La science et la technologie qui l’accompagne ont révolutionné le monde à plusieurs reprises au cours des deux derniers siècles. L’électricité, le téléphone, la microélectronique, Internet, la turbine à vapeur, le moteur à combustion, CRISP, la pénicilline, les rayons X, les scanners TEP, les vaccins… La liste est interminable, mais le dénominateur commun est que beaucoup de ces découvertes ne seraient pas possibles. ont été réalisés sans que les scientifiques effectuent des recherches là où ils ne devraient pas. L’effort visant à synthétiser le vaccin qui nous protège du tristement célèbre SRAS-CoV-2 a été fructueux, mais il n’a pas abouti à un nouveau type de nanorobot capable d’identifier les antigènes à la demande et de les neutraliser. De tels nanorobots pourraient être utilisés pour générer de nouveaux vaccins dès l’apparition de nouveaux virus, et je suis sûr que le lecteur appréciera l’importance d’une telle chose.
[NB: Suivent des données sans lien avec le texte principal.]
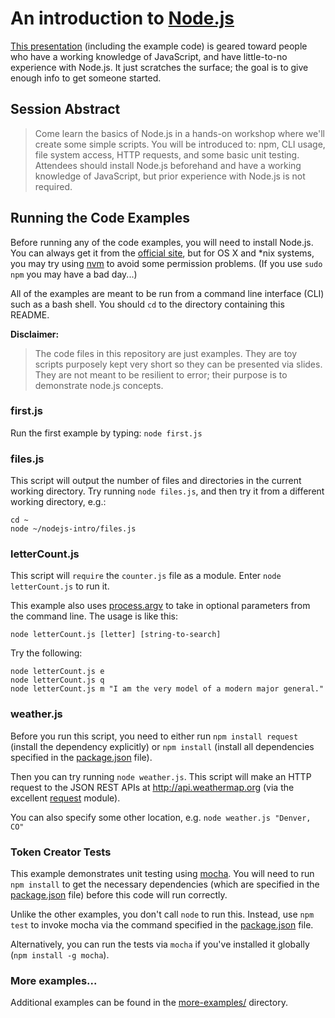 # An introduction to [Node.js](http://nodejs.org/)

[This presentation](https://docs.google.com/presentation/d/1lGXFIljvgNL8TK0xmTkCiovHVNxkJJ8RmmyTio8R09k/edit?usp=sharing)
(including the example code) is geared toward people who have a working knowledge of JavaScript,
and have little-to-no experience with Node.js.
It just scratches the surface; the goal is to give enough info to get someone started.


## Session Abstract

> Come learn the basics of Node.js in a hands-on workshop where we'll create some simple scripts.
> You will be introduced to: npm, CLI usage, file system access, HTTP requests, and some basic unit testing.
> Attendees should install Node.js beforehand and have a working knowledge of JavaScript, but prior experience with Node.js is not required.


## Running the Code Examples

Before running any of the code examples, you will need to install Node.js.
You can always get it from the [official site](http://nodejs.org),
but for OS X and *nix systems, you may try using
[nvm](https://github.com/creationix/nvm) to avoid some permission problems.
(If you use `sudo npm` you may have a bad day...)

All of the examples are meant to be run from a command line interface (CLI) such as a bash shell.
You should `cd` to the directory containing this README.

**Disclaimer:**
> The code files in this repository are just examples.
> They are toy scripts purposely kept very short so they can be presented via slides.
> They are not meant to be resilient to error; their purpose is to demonstrate node.js concepts. 


### first.js

Run the first example by typing: `node first.js`


### files.js

This script will output the number of files and directories in the current working directory.
Try running `node files.js`, and then try it from a different working directory, e.g.:

```
cd ~
node ~/nodejs-intro/files.js
```


### letterCount.js

This script will `require` the `counter.js` file as a module.
Enter `node letterCount.js` to run it.

This example also uses [process.argv](http://nodejs.org/api/process.html#process_process_argv)
to take in optional parameters from the command line.
The usage is like this:

```
node letterCount.js [letter] [string-to-search]
```

Try the following:

```
node letterCount.js e
node letterCount.js q
node letterCount.js m "I am the very model of a modern major general."
```


### weather.js

Before you run this script, you need to either run
`npm install request` (install the dependency explicitly)
or `npm install` (install all dependencies specified in the [package.json](./package.json) file).

Then you can try running `node weather.js`.
This script will make an HTTP request to the JSON REST APIs at http://api.weathermap.org
(via the excellent [request](https://github.com/request/request) module).

You can also specify some other location, e.g. `node weather.js "Denver, CO"`


### Token Creator Tests

This example demonstrates unit testing using [mocha](http://mochajs.org/).
You will need to run `npm install` to get the necessary dependencies
(which are specified in the [package.json](./package.json) file)
before this code will run correctly.

Unlike the other examples, you don't call `node` to run this.
Instead, use `npm test` to invoke mocha via the command specified in the
[package.json](./package.json) file.

Alternatively, you can run the tests via `mocha`
if you've installed it globally (`npm install -g mocha`).


### More examples...

Additional examples can be found in the [more-examples/](./more-examples/) directory.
Ce qui n’est peut-être pas clair pour vous, c’est que la recherche ciblée produit rarement un bond en avant dans les connaissances. La recherche fondamentale, oui. Il est possible que les principes de base de ce nanorobot aient été découverts par hasard par un scientifique étudiant comment combiner des nanoparticules avec des molécules biologiques, peut-être dans un but complètement différent.

La science appliquée résout les problèmes d’aujourd’hui et nous sommes tous très conscients, à l’époque où nous vivons, de son utilité (même si, il faut le dire, nous ne nous sommes souvenus de Sainte Barbe que lorsque nous avons entendu le tonnerre). La science fondamentale est le pain de demain, ce que le grand scientifique Pedro M. Echénique a baptisé comme « l’utilité sublime de la science inutile », et qui aussi, comme nous l’avons vu, obéit à la curieuse équation S = S2.